Our journey to increase visibility and reassurance in our communities at a time of austerity has led us to be more innovative. We think in Devon, Cornwall and the Isles of Scilly we’ve invented a new style of neighbourhood policing, this originated in this force when decades ago police chief here invested in neighbourhood teams while elsewhere they were putting money into responsive policing.

Even that has been eroded through the creation of so many specialist teams like armed response and those set up to tackle crimes of terrorism, serious violence, child sexual exploitation and abuse, regional organised crime, I could go on. It’s time we put neighbourhood policing back on the map. Prevention is always better than cure.

So we’ve had to invent new ways to deliver what our communities want and expect.

In Cornwall, we have piloted successfully the Tri-Service Safety Officer role. It’s the embodiment of the blue light services in one role, combining the skills of a trained firefighter, a co-responder paramedic for the ambulance service and having community safety accreditation from the police.

The individuals (and we have ten now) are highly skilled, highly trained, highly professional individuals there to respond to community need and based in our more rural and remote areas where we could never afford a full-time resource from any of the emergency services – even in the good times.

In Devon, we are trialling this year Community Responders. These are trained firefighters who work 21 hours a week for the fire service but will be a Police Special Constable and wear a police uniform, carrying out community policing and fire tasks while awaiting a fire shout. Again, they are being deployed to some of our most rural or coastal communities. This is an example of an exemplary employer-supported volunteering initiative. All we pay for this is a mere £6,000 per officer to support training and equipment while the fire service pays for them to be at its disposal in an emergency.

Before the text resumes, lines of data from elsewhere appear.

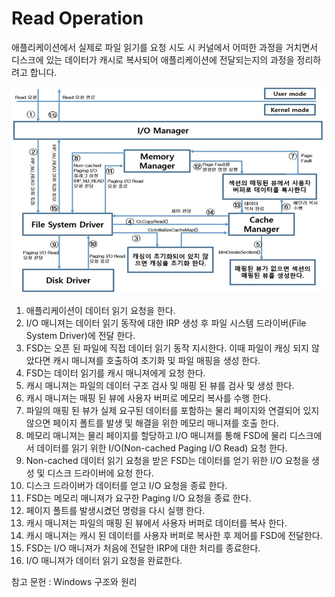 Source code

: # Read Operation

애플리케이션에서 실제로 파일 읽기를 요청 시도 시 커널에서 어떠한 과정을 거치면서  
디스크에 있는 데이터가 캐시로 복사되어 애플리케이션에 전달되는지의 과정을 정리하려고 합니다.

![이미지](./images/Read.jpg)  

1. 애플리케이션이 데이터 읽기 요청을 한다.  
1. I/O 매니져는 데이터 읽기 동작에 대한 IRP 생성 후 파일 시스템 드라이버(File System Driver)에 전달 한다.  
1. FSD는 오픈 된 파일에 직접 데이터 읽기 동작 지시한다. 이때 파일이 캐싱 되지 않았다면 캐시 매니져를 호출하여 초기화 및 파일 매핑을 생성 한다.  
1. FSD는 데이터 읽기를 캐시 매니져에게 요청 한다.  
1. 캐시 매니져는 파일의 데이터 구조 검사 및 매핑 된 뷰를 검사 및 생성 한다.  
1. 캐시 매니져는 매핑 된 뷰에 사용자 버퍼로 메모리 복사를 수행 한다.  
1. 파일의 매핑 된 뷰가 실제 요구된 데이터를 포함하는 물리 페이지와 연결되어 있지 않으면 페이지 폴트를 발생 및 해결을 위한 메모리 매니져를 호출 한다.  
1. 메모리 매니져는 물리 페이지를 할당하고 I/O 매니져를 통해 FSD에 물리 디스크에서 데이터를 읽기 위한 I/O(Non-cached Paging I/O Read) 요청 한다.  
1. Non-cached 데이터 읽기 요청을 받은 FSD는 데이터를 얻기 위한 I/O 요청을 생성 및 디스크 드라이버에 요청 한다.  
1. 디스크 드라이버가 데이터를 얻고 I/O 요청을 종료 한다.  
1. FSD는 메모리 매니져가 요구한 Paging I/O 요청을 종료 한다.   
1. 페이지 폴트를 발생시켰던 명령을 다시 실행 한다.  
1. 캐시 매니져는 파일의 매핑 된 뷰에서 사용자 버퍼로 데이터를 복사 한다.  
1. 캐시 매니져는 캐시 된 데이터를 사용자 버퍼로 복사한 후 제어를 FSD에 전달한다.    
1. FSD는 I/O 매니져가 처음에 전달한 IRP에 대한 처리를 종료한다.    
1. I/O 매니져가 데이터 읽기 요청을 완료한다.    


참고 문헌 : Windows 구조와 원리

Many Police and Crime Commissioners backed Boris Johnson tobe our new Leader and Prime Minister. That’s because he’s got a track record of cutting crime and making law and order a priority. He’s the first MP to fully understand the value of Conservative PCCs alongside Kit Malthouse MP, who carried out the policing oversight for Johnson  when Mayor of London.

We would like a strong team in government working with us at a local level to continue this innovation and to show why Conservative Police and Crime Commissioners are our only hope of making our communities safer and offering value for every pound of our hard-working taxpayers’ money.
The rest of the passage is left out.